All communities and consumers: the bill phases out many PFAS-containing consumer products, establishes 'safer-alternative' and 'essential-use' criteria, and directs research to speed substitution and reduce PFAS exposures over the next 1–10 years.
Local communities and affected residents: stronger enforcement powers, community notice/meeting requirements, and the ability for private citizens to sue increase accountability and give communities faster tools to stop and clean up contamination.
The public and regulators: mandatory annual reporting, public disclosure of manufacturer/user reports, and open access to research from Centers improve transparency about PFAS production, use, releases, and remediation options.
Manufacturers, importers, exporters, and many downstream users: much broader 'manufacturer' and 'user' coverage plus phaseout, reporting, and recordkeeping will increase compliance costs, reformulation and inventory costs, and administrative burdens—especially for small businesses.
Consumers and specialized industries: phaseouts and bans over 1–10 years may raise prices or reduce availability of performance‑critical specialty products (e.g., certain outdoor gear, oil & gas products) if viable alternatives are not available in time.
Taxpayers and federal budget oversight: the bill authorizes new federal spending (research, Centers, implementation) and creates fee funds used without further appropriation, shifting costs to regulated entities and reducing Congress’s annual appropriations oversight.
Based on analysis of 4 sections of legislative text.
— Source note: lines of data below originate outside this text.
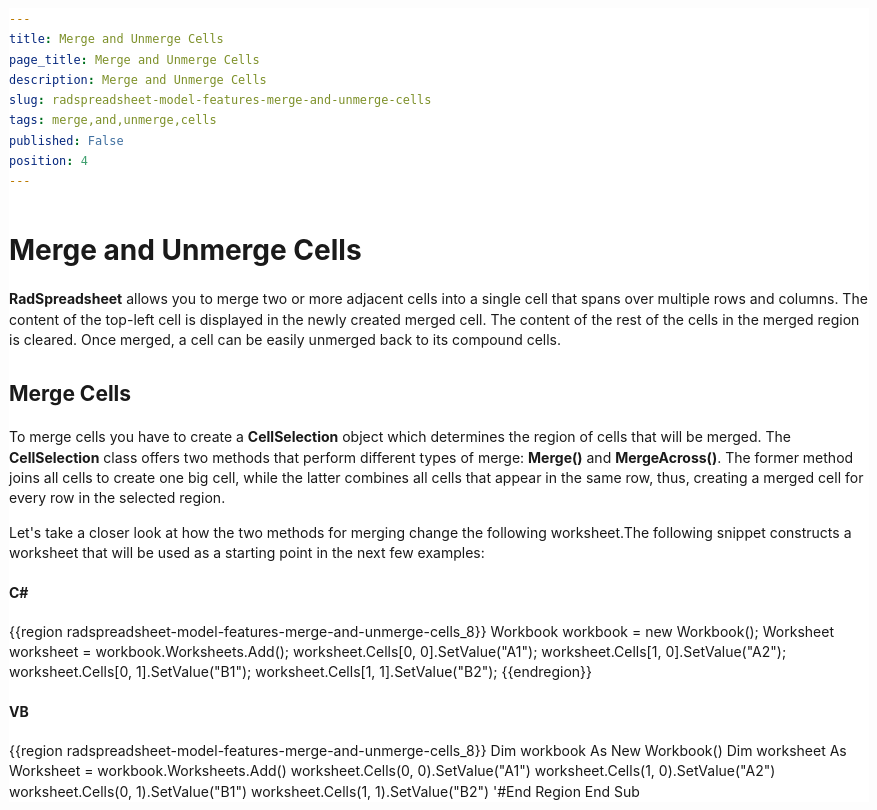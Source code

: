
 ```yaml
---
title: Merge and Unmerge Cells
page_title: Merge and Unmerge Cells
description: Merge and Unmerge Cells
slug: radspreadsheet-model-features-merge-and-unmerge-cells
tags: merge,and,unmerge,cells
published: False
position: 4
---
```


# Merge and Unmerge Cells



__RadSpreadsheet__ allows you to merge two or more adjacent cells into a single cell that spans over multiple rows and columns.
        The content of the top-left cell is displayed in the newly created merged cell. The content of the rest of the cells in the merged region is
        cleared. Once merged, a cell can be easily unmerged back to its compound cells.
      

## Merge Cells

To merge cells you have to create a __CellSelection__ object which determines the region of cells that will be merged.
          The __CellSelection__ class offers two methods that perform different types of merge: __Merge()__ and
          __MergeAcross()__. The former method joins all cells to create one big cell, while the latter combines all cells that
          appear in the same row, thus, creating a merged cell for every row in the selected region.
        

Let's take a closer look at how the two methods for merging change the following worksheet.The following snippet constructs a worksheet that
          will be used as a starting point in the next few examples:
        

#### __C#__

{{region radspreadsheet-model-features-merge-and-unmerge-cells_8}}
	            Workbook workbook = new Workbook();
	            Worksheet worksheet = workbook.Worksheets.Add();
	            worksheet.Cells[0, 0].SetValue("A1");
	            worksheet.Cells[1, 0].SetValue("A2");
	            worksheet.Cells[0, 1].SetValue("B1");
	            worksheet.Cells[1, 1].SetValue("B2");
	{{endregion}}



#### __VB__

{{region radspreadsheet-model-features-merge-and-unmerge-cells_8}}
	        Dim workbook As New Workbook()
	        Dim worksheet As Worksheet = workbook.Worksheets.Add()
	        worksheet.Cells(0, 0).SetValue("A1")
	        worksheet.Cells(1, 0).SetValue("A2")
	        worksheet.Cells(0, 1).SetValue("B1")
	        worksheet.Cells(1, 1).SetValue("B2")
	        '#End Region
	    End Sub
Directs EPA to fund a National Academies review to identify essential PFAS uses, prioritize phaseouts, expands enforcement (civil/criminal), and creates two Centers for PFAS research and remediation.
Requires the EPA to contract with the National Academies to review scientific evidence on which PFAS uses are truly essential and to recommend priorities for phasing out nonessential uses. It gives EPA new civil and criminal enforcement tools for violations, and it establishes two Centers of Excellence (one large research/National Lab partnership and one rural university center) to advance PFAS detection, research, and remediation. Sets definitions for key terms (manufacturer, user, safer alternative, State, PFAS), requires the Academy review to finish its initial report within three years, and creates permitting, penalty, and oversight authorities intended to push replacement of nonessential PFAS uses and support research into alternatives and cleanup technologies.